#### [Dataset content]
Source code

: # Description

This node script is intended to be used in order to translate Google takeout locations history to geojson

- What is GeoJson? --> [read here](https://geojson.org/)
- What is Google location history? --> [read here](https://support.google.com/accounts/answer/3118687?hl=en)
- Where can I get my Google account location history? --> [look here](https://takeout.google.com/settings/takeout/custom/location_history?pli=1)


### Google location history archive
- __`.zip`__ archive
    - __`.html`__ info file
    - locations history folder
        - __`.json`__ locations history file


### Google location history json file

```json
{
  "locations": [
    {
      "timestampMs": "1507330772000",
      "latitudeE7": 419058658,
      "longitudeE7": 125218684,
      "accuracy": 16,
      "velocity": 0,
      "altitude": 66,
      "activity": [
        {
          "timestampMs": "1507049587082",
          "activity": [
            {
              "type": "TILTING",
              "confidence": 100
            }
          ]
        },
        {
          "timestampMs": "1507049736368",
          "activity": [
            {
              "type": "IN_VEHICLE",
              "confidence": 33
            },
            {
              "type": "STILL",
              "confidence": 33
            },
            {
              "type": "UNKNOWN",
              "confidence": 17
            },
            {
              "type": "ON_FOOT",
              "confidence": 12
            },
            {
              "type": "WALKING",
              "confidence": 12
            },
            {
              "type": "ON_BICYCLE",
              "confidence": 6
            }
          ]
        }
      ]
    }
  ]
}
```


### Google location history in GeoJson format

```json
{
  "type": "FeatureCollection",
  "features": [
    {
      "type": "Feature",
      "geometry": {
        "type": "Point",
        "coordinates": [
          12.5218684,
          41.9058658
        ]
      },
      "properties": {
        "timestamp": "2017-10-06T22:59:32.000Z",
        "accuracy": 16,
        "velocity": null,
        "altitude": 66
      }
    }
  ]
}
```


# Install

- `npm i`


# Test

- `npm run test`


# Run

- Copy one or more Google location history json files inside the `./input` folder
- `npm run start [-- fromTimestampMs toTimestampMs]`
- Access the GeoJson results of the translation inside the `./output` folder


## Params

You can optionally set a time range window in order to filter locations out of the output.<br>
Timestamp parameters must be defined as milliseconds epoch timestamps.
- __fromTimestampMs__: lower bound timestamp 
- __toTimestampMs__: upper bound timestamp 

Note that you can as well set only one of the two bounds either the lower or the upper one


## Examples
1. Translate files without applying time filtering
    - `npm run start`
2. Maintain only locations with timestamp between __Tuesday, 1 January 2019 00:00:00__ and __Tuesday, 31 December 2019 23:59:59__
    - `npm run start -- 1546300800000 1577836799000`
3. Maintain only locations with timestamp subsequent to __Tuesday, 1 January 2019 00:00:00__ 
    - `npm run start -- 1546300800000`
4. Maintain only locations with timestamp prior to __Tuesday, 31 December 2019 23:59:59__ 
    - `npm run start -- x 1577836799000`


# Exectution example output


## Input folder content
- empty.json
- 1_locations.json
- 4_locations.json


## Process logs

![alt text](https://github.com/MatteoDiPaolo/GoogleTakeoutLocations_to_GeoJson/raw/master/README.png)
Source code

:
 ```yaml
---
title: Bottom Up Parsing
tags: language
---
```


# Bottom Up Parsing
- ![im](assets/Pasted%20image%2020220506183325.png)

#### [Problem statement]
The required answer is the number of lines in the listing above that contain the word "lower", with nothing added.

#### [Solution for this task]
2